I can’t believe what I just saw!
Is it just me, or does over half a million bucks for a bat from 1988 seem excessive? Because that’s what the bat Kirk Gibson used to hit his famous walkoff homer in the 1988 World Series went for last night. $575,912 to be exact. Other items sold: the batting helmet he wore ($153,388.80), his MVP award ($110,293.20), his World Series trophy ($45,578.40) and his World Series road uniform ($9,664.80).
I was unaware that players got their own World Series trophy. I also find it neat that someone paid nearly ten grand for a road uniform that never saw game action (Gibson, you’ll recall, did not play in the 1988 Series apart from that famous plate appearance). Of course, I stopped trying to find rationality in the prices people pay for sports memorabilia years ago.
Gibson is pocketing the money for the bat, the helmet and the jersey. Proceeds from the trophies are going towards his foundation. The guy who bought the bat can now show it to people who come over for parties and, ten seconds later, after they say wow and give some smiling nods, he can go refill their cocktails and wonder whether he’s getting his $575,000 worth.
The Royals are a game and a half out of the crazy AL Wild Card race — six games back of the Indians in the division — so they don’t have a huge margin for error. They got some bad news last night, though, that could have a major impact on their playoff hopes: closer Kelvin Herrera experienced tightness in his right forearm in the ninth inning of last night’s win, forcing him out of the game.

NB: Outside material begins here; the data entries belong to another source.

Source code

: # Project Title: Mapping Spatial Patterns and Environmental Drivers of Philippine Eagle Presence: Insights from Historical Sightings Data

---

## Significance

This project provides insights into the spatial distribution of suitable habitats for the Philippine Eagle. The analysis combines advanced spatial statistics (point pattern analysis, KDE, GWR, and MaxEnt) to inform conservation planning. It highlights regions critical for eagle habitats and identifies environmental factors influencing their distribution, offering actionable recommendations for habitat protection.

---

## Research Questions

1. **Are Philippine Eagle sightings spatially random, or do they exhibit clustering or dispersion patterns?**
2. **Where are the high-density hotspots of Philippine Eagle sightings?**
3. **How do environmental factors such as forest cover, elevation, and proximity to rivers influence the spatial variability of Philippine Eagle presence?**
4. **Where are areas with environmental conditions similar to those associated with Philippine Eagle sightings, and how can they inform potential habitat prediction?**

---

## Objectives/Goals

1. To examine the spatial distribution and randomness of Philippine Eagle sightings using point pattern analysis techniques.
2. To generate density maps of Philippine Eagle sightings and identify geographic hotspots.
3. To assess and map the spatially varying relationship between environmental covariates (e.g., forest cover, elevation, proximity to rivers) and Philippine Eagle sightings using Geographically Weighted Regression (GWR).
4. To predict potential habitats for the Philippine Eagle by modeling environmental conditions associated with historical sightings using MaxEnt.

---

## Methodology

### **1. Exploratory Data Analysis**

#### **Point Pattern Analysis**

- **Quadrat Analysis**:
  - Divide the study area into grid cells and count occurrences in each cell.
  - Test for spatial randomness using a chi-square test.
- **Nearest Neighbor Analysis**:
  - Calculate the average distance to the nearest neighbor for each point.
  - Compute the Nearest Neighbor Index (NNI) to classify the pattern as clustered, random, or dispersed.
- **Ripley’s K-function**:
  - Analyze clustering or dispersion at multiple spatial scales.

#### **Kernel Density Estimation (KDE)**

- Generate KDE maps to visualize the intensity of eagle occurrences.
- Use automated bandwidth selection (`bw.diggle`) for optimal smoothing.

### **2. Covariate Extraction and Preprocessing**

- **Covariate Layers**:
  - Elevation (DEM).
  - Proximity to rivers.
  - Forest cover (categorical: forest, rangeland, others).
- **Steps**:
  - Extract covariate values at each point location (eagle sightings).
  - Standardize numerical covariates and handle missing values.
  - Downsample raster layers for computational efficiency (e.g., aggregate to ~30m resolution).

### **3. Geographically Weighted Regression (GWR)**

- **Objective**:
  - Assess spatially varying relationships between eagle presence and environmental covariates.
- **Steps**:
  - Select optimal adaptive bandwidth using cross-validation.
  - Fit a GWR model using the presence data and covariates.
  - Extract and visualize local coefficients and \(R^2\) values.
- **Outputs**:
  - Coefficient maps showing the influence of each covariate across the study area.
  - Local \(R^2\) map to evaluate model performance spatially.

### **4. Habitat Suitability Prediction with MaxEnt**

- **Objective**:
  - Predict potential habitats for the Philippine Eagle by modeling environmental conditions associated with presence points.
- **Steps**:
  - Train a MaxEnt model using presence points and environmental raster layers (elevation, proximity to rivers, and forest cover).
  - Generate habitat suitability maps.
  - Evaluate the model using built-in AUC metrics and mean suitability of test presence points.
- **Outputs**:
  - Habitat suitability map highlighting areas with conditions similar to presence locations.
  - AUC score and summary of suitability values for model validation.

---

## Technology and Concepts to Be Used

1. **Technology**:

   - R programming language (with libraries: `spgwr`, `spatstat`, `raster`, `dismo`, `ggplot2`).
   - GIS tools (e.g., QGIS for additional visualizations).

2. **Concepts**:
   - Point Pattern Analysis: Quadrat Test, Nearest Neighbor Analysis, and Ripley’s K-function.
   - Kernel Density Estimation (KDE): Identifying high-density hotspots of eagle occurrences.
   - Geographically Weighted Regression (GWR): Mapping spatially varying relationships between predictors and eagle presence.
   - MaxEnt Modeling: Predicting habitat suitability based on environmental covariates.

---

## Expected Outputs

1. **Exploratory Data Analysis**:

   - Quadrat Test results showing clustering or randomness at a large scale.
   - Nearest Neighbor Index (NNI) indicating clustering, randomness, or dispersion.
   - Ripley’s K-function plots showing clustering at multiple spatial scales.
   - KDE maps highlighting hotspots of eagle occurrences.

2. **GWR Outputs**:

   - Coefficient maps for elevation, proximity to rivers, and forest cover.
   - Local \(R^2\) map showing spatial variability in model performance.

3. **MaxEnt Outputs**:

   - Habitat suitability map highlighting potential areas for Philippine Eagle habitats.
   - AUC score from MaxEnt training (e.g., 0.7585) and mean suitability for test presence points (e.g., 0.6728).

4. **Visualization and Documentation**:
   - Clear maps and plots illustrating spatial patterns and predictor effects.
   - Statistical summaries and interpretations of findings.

Herrera walked the bases loaded, then went to a 2-0 count on the next batter before leaving the game. That last pitch was a fastball that clocked in at 91 m.p.h., which is NOT a typical Kelvin Herrera fastball. Herrera didn’t talk after the game but his teammate Sal Perez said that Herrera told him “I’m tight. I don’t feel my forearm.”
Reporters left the clubhouse before an official diagnosis or prognosis could be delivered, so expect an update some time today. If Herrera is out the closer duties could fall to Scott Alexander or Brandon Maurer.
Albert Pujols had a big night last night, driving in four runs as the Angels beat the Rangers 10-1. Three of those runs came on a three-run homer. That was the 610th home run of Pujols’ career, snapping a tie for eighth on the all-time list with Sammy Sosa. It also made him baseball’s all-time leader for home runs by a player born outside the U.S.
Pujols was aware of the accomplishment, of course, and noted how honored he was after the game:
”It’s pretty special. Obviously, all the great players from the Dominican Republic, Latin America, Venezuela, Mexico, Colombia, they’ve gone through the big leagues and to be able to accomplish something like this is very humbling.”
After Sosa, who is from the Dominican Republic, comes Rafael Palmeiro (569); Manny Ramirez (555); David Ortiz (541); Carlos Delgado (473); Jose Canseco (462); Adrian Beltre and Miguel Cabrera (459).